German filmmaker Sandra Nettelbeck's debut feature MOSTLY MARTHA is a veritable international hit, substantiated by spawning a Hollywood remake NO RESERVATIONS (2007), a star vehicle for Catherine Zeta-Jone. As an exemplary “foodie romance flick”, the film is toothsome yet never cloying, its love story feels earned rather than forced, and Nettelbeck nimbly avails herself of the contrasting cultural/culinary distinctions between Germany and Italy to canalize the opening-up rite of passage our protagonist Martha (Gedeck).
Martha is a fussy and a tad stuck-up chef of a restaurant in Hamburg, whose hardened, territorial, defensive carriage impedes her having a more gregarious social life, still single, the job is everything to her. But a bereavement shatters the status quo and detracts her from her monomania, after her sister perished in a car accident, as the next of kin, she becomes the interim guardian of her school-age niece Lina (Forest), before the latter can be taken by her Italian father, who has been long out of the picture and married and lived somewhere in Italy, in the meantime the two have to mark time together, only a post-traumatic Lina proves to be a hard nut to crack for Martha, who has to assume the role of a surrogate mother with much pains.
Concurrently, in her kitchen, her absolute sovereignty is challenged by the new sous-chef, the Italian epicure Mario (Castellitto), whose devil-may-care geniality squarely counter to Martha's perfectionist vein, but as the tried-and-tested rule of opposites attract attests, their foe-to-friend-to-lover trajectory is par for the course and naturally integrated with Martha and Lina's on-off concord.

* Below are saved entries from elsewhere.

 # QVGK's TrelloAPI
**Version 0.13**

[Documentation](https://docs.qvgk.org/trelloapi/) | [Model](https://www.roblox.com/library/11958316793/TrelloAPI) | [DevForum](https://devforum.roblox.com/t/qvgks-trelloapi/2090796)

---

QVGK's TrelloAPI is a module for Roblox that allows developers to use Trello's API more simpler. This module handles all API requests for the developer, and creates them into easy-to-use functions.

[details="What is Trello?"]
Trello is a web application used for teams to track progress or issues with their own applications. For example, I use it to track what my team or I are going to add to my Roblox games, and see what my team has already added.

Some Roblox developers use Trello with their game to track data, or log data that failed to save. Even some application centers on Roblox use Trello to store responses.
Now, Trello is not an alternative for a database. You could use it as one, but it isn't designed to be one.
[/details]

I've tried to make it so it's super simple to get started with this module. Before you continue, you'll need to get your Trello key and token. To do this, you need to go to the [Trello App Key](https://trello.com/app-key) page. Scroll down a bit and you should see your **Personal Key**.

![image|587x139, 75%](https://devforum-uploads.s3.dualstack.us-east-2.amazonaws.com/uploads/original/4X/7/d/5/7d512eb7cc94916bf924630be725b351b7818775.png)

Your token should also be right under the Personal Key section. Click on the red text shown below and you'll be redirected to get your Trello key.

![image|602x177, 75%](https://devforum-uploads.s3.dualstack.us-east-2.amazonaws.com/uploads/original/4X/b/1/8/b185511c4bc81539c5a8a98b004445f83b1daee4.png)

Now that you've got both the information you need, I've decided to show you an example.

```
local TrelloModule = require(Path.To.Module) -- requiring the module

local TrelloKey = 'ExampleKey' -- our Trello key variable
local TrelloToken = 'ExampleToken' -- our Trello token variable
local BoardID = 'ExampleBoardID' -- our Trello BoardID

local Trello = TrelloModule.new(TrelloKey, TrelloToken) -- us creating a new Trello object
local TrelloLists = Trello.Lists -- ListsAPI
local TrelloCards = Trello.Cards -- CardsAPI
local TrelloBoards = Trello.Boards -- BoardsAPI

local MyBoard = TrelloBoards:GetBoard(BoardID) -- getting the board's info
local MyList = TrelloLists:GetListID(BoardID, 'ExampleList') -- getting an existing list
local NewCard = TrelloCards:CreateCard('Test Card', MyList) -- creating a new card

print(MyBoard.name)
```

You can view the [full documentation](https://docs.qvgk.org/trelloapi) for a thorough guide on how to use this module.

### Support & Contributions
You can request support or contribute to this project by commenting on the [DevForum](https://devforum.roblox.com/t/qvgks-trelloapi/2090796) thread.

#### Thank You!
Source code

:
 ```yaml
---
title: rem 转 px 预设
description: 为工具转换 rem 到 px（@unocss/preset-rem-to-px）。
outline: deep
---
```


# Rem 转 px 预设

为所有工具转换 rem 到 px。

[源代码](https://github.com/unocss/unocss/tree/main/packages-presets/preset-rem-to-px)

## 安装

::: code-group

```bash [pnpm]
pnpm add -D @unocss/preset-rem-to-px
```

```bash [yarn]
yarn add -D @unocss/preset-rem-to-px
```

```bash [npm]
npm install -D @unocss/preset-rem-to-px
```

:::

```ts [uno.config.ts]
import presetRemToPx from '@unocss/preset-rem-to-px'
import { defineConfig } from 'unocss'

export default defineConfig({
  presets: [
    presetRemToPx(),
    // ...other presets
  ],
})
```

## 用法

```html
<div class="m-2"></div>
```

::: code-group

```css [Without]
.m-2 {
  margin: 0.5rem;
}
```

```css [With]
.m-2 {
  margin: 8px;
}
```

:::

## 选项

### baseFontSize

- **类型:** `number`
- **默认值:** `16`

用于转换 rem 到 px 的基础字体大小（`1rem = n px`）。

A saxophone-profuse soundtrack is a go-to if trite choice to accompany a burgeoning romance takes place in a less palatable locality, even if we muster enough tea and sympathy, Lina's petulance and rebellion still takes much effort to stomach, and Castellitto is an enchanting foil though Mario's sanguine nature is wanting in variation as a full-blooded character, which might be partially due to the fact that Gedeck is holding court from stem to stern with her magnificent malleability and emotive precision, especially her poised beauty is entrancingly soothing and distancing at once, Martha is almost a meta-representation of all the virtues one can glean from an emancipated modern woman, except for a funny bone, which luckily can be complemented by her significant other, and more than anything,it is pretty bracing that MOSTLY MARTHA's gratifying coda doesn't slump to the same saccharine substrate like many other of its ilk.
referential entries: Nora Ephron's JULIE & JULIA (2009, 7.7/10); Stanley Tucci's BIG NIGHT (1996, 7.1/10); Silvio Soldini's BREAD AND TULIPS (2000, 7.2/10).